### TASK BRIEF
Each line from the start of the entries through the line that contains "[心内科阳地黄](https://www" should be output exactly, please.
+++ DATA UNDER STUDY
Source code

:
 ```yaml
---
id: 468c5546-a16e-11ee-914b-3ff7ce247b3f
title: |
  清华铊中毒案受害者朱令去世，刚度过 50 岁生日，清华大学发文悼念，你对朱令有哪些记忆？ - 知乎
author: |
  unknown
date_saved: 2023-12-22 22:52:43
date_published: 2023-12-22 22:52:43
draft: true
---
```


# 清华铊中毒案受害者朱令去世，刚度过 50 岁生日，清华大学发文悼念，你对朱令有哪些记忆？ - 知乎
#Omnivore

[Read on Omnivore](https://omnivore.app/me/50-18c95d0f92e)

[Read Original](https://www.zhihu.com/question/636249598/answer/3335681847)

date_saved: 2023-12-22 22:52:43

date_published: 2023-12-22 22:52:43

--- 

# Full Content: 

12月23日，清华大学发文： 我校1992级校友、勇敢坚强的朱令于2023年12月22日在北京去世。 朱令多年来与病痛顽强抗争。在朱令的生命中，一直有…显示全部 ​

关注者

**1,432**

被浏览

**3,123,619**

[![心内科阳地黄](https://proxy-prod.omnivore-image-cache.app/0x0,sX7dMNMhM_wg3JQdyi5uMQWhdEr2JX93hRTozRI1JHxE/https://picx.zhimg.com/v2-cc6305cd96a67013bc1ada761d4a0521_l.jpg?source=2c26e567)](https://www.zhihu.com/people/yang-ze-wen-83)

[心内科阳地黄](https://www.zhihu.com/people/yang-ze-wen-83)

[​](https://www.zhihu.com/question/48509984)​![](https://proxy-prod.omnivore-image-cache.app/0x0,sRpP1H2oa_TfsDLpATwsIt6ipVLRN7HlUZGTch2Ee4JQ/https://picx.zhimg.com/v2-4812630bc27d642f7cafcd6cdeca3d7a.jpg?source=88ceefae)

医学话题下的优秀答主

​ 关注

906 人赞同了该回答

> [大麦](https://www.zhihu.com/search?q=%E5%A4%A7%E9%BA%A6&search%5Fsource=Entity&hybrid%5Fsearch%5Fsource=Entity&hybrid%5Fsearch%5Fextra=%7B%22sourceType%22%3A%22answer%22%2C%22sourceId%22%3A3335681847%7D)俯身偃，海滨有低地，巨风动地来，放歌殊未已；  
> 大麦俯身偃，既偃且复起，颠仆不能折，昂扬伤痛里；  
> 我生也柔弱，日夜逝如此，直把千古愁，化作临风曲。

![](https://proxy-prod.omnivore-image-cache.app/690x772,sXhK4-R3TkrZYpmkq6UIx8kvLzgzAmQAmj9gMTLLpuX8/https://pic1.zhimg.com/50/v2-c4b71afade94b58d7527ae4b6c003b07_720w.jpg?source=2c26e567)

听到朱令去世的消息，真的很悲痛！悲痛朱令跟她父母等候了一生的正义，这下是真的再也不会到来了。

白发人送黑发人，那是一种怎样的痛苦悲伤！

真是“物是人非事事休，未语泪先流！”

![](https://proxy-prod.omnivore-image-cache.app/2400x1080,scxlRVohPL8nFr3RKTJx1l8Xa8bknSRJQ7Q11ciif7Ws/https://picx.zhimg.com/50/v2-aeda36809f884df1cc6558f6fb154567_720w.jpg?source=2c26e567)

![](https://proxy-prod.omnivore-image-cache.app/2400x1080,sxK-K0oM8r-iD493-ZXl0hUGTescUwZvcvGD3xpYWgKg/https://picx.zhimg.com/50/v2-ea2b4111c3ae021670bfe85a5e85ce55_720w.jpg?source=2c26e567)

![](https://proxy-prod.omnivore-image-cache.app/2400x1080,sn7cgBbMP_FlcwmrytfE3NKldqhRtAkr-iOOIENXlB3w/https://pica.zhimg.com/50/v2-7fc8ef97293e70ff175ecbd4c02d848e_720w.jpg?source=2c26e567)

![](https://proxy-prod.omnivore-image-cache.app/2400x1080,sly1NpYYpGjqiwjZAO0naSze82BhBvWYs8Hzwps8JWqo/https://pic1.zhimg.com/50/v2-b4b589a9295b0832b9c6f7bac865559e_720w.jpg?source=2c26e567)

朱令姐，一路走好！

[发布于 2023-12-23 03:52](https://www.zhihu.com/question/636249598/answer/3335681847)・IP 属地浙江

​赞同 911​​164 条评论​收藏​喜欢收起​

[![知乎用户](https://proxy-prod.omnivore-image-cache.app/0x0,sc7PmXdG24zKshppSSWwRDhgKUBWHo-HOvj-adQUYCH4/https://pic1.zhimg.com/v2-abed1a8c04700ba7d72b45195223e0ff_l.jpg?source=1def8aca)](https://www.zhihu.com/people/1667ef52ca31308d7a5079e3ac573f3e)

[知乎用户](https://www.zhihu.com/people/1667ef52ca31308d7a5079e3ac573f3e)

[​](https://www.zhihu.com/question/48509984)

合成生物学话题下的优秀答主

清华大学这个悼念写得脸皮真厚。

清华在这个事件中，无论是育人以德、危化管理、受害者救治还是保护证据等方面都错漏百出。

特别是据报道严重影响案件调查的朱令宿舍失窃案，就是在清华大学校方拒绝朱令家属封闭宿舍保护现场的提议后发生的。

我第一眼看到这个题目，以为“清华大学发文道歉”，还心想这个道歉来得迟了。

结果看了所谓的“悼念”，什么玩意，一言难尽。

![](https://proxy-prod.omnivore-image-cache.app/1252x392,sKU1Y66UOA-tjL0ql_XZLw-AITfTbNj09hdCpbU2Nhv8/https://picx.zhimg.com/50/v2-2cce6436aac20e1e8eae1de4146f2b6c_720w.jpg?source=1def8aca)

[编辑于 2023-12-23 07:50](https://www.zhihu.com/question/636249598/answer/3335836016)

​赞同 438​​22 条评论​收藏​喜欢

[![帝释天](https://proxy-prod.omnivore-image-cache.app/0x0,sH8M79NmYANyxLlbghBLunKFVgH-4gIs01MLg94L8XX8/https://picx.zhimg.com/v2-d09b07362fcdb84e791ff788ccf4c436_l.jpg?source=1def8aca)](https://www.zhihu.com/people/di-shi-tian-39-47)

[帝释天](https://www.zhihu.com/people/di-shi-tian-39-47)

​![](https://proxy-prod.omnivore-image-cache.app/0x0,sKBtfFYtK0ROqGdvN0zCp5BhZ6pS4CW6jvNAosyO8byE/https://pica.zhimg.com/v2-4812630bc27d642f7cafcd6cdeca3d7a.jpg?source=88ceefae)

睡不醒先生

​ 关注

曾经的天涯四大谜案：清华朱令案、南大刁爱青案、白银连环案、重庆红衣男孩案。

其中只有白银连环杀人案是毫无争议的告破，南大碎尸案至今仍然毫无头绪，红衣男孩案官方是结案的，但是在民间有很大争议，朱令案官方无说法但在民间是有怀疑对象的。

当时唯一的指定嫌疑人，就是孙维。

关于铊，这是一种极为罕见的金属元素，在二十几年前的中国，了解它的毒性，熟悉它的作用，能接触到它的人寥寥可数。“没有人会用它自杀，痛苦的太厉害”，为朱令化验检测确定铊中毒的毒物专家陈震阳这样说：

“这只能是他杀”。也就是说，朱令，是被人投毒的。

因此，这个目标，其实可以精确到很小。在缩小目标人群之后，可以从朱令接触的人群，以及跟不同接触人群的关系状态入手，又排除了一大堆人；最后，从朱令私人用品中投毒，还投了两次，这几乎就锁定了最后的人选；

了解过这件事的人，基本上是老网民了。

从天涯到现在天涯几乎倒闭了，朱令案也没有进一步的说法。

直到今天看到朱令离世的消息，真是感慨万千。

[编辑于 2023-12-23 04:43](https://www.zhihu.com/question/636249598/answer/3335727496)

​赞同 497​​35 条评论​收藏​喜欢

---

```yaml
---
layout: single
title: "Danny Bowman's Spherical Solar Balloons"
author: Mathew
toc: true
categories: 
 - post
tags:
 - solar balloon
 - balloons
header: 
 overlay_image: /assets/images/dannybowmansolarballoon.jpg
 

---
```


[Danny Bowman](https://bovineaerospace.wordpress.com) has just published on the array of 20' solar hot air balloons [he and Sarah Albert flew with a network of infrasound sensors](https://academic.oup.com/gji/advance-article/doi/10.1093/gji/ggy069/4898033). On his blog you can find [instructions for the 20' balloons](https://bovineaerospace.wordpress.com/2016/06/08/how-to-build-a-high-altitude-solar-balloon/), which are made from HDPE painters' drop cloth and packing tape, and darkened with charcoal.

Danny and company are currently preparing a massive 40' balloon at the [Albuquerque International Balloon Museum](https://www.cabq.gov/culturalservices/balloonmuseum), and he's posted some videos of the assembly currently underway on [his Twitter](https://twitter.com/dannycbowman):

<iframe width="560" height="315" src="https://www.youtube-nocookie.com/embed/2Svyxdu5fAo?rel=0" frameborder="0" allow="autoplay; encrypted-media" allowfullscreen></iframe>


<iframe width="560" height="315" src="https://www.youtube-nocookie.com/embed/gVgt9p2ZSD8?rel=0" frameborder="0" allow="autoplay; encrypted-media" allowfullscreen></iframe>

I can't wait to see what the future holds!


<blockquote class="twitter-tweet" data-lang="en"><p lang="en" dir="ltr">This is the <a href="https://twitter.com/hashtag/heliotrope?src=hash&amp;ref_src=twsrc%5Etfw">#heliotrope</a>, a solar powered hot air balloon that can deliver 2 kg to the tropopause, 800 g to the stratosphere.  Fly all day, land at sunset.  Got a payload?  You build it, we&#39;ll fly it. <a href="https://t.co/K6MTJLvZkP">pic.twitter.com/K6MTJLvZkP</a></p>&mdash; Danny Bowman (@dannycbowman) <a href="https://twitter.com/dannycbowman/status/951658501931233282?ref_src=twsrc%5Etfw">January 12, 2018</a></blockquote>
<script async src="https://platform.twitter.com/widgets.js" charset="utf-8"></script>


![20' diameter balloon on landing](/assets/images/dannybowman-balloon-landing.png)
++++++
### RESPONSE TO THE TASK
Source code

:
 ```yaml
---
id: 468c5546-a16e-11ee-914b-3ff7ce247b3f
title: |
  清华铊中毒案受害者朱令去世，刚度过 50 岁生日，清华大学发文悼念，你对朱令有哪些记忆？ - 知乎
author: |
  unknown
date_saved: 2023-12-22 22:52:43
date_published: 2023-12-22 22:52:43
draft: true
---
```


# 清华铊中毒案受害者朱令去世，刚度过 50 岁生日，清华大学发文悼念，你对朱令有哪些记忆？ - 知乎
#Omnivore

[Read on Omnivore](https://omnivore.app/me/50-18c95d0f92e)

[Read Original](https://www.zhihu.com/question/636249598/answer/3335681847)

date_saved: 2023-12-22 22:52:43

date_published: 2023-12-22 22:52:43

--- 

# Full Content: 

12月23日，清华大学发文： 我校1992级校友、勇敢坚强的朱令于2023年12月22日在北京去世。 朱令多年来与病痛顽强抗争。在朱令的生命中，一直有…显示全部 ​

关注者

**1,432**

被浏览

**3,123,619**

[![心内科阳地黄](https://proxy-prod.omnivore-image-cache.app/0x0,sX7dMNMhM_wg3JQdyi5uMQWhdEr2JX93hRTozRI1JHxE/https://picx.zhimg.com/v2-cc6305cd96a67013bc1ada761d4a0521_l.jpg?source=2c26e567)](https://www.zhihu.com/people/yang-ze-wen-83)

[心内科阳地黄](https://www.zhihu.com/people/yang-ze-wen-83)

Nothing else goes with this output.